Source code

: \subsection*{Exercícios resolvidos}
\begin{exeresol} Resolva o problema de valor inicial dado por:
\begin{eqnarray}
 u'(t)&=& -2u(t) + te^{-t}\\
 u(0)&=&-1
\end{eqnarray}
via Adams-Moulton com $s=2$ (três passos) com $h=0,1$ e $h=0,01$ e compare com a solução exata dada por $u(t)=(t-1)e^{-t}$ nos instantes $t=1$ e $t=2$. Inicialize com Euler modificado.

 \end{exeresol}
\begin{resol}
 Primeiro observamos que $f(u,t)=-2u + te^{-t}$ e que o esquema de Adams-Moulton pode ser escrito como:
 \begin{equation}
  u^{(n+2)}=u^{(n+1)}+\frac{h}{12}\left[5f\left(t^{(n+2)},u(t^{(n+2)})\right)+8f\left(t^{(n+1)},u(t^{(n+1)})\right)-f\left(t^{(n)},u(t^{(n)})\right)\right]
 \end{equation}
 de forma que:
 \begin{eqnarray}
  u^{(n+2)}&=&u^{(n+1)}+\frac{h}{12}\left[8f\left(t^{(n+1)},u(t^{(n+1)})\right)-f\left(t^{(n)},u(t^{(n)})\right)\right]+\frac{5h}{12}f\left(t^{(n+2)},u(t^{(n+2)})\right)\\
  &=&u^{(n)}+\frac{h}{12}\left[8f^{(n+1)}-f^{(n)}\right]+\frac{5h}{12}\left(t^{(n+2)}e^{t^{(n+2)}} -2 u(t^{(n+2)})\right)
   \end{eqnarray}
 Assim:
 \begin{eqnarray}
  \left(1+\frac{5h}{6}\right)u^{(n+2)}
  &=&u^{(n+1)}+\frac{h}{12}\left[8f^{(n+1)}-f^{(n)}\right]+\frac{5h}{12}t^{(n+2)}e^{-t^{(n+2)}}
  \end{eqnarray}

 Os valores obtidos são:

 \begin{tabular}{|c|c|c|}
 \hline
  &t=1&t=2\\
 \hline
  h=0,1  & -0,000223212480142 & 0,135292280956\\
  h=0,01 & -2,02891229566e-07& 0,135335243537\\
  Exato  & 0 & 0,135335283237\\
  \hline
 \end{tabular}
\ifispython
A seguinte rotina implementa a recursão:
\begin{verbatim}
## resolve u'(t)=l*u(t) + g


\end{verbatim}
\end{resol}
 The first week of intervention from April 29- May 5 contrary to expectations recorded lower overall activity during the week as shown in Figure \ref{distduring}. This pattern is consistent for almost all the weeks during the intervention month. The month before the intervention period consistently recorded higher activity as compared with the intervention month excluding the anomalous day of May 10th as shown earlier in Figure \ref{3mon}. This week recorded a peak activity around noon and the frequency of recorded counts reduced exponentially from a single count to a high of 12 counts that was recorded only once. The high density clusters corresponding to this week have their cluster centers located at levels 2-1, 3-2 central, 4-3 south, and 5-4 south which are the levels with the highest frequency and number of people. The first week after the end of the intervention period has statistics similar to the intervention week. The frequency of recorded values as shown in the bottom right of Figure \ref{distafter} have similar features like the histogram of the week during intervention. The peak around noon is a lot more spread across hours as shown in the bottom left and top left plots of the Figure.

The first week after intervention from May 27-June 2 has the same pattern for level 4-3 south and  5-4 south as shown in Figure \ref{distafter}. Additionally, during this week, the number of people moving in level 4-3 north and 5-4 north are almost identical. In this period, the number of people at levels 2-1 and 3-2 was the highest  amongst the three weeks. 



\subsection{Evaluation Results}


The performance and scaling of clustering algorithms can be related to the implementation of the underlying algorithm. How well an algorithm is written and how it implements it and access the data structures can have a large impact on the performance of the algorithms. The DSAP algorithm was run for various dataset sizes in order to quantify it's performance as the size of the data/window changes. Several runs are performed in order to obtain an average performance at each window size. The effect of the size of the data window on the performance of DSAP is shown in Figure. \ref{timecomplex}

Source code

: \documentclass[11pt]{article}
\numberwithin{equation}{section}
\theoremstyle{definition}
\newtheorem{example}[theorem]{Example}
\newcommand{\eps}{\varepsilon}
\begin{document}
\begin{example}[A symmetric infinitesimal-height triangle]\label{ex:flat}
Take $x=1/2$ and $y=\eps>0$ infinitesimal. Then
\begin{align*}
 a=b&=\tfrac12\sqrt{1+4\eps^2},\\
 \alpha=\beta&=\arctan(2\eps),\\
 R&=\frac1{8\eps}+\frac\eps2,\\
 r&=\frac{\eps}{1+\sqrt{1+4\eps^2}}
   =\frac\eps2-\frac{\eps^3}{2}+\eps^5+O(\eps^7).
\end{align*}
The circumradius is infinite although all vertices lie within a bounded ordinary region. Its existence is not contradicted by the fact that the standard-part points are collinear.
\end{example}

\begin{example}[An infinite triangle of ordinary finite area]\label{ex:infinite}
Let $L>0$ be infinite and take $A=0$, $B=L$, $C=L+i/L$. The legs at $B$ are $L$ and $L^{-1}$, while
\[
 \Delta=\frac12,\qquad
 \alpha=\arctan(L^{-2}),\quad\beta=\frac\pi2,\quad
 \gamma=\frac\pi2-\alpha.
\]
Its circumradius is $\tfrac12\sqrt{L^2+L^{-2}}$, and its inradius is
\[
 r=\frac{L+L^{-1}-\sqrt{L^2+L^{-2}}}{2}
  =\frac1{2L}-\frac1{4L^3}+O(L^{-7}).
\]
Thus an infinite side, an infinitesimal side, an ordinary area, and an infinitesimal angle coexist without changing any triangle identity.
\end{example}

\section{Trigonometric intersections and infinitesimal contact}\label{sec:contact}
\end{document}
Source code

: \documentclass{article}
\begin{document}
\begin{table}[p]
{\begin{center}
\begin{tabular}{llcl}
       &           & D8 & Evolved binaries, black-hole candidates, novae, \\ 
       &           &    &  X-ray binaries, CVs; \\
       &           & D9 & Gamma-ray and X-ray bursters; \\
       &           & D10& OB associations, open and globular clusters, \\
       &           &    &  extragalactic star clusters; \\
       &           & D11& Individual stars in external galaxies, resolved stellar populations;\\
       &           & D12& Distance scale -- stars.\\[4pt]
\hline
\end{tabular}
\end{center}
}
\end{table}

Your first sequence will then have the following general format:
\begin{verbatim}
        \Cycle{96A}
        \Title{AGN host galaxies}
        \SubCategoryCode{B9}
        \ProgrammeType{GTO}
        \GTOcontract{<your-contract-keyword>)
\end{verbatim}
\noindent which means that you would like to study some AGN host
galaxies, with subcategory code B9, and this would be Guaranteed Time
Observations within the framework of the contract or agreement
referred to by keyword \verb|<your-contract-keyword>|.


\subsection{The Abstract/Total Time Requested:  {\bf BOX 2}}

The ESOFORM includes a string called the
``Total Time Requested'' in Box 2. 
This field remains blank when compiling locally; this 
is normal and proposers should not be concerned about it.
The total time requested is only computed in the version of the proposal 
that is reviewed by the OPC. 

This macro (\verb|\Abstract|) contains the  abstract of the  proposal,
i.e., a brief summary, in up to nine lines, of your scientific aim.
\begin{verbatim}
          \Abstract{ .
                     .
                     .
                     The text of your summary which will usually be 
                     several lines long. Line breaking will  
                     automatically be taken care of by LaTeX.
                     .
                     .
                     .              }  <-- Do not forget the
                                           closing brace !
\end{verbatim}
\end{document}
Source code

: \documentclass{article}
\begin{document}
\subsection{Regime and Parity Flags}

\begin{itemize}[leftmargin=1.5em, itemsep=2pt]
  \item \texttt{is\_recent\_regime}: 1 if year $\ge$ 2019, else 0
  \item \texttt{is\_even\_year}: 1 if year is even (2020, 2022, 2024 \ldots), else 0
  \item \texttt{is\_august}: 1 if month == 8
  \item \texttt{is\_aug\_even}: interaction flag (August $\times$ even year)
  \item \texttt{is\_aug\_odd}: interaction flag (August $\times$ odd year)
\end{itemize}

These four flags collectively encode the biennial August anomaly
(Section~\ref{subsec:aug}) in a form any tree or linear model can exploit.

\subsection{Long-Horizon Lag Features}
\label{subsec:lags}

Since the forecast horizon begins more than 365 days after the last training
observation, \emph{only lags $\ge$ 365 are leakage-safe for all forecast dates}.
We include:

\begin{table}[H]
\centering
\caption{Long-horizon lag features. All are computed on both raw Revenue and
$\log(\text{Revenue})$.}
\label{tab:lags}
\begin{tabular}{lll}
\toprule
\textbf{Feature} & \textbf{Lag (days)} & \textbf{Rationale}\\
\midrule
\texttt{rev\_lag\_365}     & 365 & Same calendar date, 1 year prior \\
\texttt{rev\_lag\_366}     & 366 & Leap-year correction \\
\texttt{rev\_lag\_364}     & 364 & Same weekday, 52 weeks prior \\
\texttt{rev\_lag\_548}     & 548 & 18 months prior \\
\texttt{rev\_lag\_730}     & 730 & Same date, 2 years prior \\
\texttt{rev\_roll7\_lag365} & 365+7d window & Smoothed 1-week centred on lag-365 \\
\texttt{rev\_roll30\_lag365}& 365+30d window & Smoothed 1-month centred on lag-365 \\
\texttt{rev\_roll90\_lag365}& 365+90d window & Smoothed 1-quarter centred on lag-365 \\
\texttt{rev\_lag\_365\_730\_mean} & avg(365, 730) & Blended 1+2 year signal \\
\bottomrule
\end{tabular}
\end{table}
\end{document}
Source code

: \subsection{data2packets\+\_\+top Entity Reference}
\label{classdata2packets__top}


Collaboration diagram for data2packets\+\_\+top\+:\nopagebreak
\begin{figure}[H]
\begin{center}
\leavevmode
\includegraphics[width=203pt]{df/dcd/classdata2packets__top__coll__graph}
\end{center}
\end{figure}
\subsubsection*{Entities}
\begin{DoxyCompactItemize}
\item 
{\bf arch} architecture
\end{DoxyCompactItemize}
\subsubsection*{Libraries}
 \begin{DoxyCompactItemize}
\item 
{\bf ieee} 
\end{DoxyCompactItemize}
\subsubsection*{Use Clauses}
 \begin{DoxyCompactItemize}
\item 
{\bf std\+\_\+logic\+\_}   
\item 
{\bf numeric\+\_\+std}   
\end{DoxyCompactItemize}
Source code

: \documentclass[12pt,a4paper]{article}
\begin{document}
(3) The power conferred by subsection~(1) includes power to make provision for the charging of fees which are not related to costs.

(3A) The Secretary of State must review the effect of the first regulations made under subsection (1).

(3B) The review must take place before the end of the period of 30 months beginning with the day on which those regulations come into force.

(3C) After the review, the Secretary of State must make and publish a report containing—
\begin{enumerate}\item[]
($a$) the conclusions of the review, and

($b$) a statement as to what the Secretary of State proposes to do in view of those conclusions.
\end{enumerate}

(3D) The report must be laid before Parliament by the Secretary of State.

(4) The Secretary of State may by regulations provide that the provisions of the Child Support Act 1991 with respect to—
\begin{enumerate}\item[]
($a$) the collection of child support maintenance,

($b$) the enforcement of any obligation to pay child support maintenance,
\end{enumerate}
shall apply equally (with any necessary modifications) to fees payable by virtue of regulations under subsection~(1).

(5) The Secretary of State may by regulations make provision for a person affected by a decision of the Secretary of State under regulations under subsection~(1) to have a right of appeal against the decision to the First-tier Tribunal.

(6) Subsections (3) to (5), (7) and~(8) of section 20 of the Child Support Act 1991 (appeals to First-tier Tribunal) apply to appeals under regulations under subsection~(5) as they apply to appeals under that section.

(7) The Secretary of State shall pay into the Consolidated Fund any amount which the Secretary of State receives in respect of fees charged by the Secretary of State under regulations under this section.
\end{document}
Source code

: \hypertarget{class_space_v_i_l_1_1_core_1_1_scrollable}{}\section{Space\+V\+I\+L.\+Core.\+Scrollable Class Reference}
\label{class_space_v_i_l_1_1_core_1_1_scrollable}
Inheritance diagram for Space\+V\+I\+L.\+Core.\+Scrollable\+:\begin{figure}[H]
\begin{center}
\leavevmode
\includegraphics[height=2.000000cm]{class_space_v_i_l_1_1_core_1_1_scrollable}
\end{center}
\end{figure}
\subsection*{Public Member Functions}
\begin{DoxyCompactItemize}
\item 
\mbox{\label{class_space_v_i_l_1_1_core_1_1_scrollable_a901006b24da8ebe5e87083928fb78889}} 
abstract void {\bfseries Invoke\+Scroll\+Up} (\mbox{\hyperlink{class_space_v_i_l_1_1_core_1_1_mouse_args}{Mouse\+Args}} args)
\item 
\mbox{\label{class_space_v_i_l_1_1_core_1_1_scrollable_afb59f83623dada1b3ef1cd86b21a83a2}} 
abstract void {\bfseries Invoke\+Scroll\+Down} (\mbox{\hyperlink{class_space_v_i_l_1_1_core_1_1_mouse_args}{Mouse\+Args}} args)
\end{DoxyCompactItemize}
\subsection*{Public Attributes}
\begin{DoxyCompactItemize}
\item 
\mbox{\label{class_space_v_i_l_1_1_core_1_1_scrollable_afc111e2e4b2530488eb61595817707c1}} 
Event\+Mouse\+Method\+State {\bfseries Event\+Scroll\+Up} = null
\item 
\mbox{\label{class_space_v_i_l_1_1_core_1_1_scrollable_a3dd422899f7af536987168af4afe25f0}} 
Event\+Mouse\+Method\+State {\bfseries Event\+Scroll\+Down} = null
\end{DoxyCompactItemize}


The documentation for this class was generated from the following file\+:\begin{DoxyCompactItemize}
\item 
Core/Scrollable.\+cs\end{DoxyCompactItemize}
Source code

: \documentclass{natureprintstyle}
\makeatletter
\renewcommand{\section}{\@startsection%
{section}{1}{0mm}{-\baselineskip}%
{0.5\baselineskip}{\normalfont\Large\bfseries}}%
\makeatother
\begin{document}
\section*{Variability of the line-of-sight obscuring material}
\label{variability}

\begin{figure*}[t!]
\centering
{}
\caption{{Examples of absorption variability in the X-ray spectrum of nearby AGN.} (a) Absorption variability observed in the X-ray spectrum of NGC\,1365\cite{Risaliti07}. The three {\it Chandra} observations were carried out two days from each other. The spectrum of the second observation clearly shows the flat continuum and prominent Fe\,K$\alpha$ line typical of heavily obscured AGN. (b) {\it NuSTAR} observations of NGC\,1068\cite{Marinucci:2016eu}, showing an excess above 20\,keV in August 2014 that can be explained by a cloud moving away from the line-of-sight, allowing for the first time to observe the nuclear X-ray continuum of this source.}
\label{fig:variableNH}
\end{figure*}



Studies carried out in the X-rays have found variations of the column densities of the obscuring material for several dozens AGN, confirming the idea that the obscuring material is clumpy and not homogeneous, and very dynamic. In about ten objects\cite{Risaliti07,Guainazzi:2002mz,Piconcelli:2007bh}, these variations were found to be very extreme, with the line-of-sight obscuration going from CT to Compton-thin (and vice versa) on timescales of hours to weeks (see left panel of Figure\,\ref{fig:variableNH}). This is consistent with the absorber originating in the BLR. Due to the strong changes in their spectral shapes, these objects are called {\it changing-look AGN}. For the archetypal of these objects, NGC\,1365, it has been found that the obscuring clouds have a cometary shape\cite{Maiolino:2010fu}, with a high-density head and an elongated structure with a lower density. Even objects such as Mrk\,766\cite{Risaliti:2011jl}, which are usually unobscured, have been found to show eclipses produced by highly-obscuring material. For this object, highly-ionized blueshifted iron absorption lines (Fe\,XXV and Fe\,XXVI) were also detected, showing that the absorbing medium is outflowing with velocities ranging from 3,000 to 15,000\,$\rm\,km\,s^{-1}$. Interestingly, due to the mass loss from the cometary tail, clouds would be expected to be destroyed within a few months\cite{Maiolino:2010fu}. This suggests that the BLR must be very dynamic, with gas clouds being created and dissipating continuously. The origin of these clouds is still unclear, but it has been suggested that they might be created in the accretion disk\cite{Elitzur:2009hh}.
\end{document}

·····

▸ WHAT IS BEING ASKED
Please copy each line of the records above in which the word "contract" can be found.

▸ EXERCISE SOLUTION
        \GTOcontract{<your-contract-keyword>)
Observations within the framework of the contract or agreement
referred to by keyword \verb|<your-contract-keyword>|.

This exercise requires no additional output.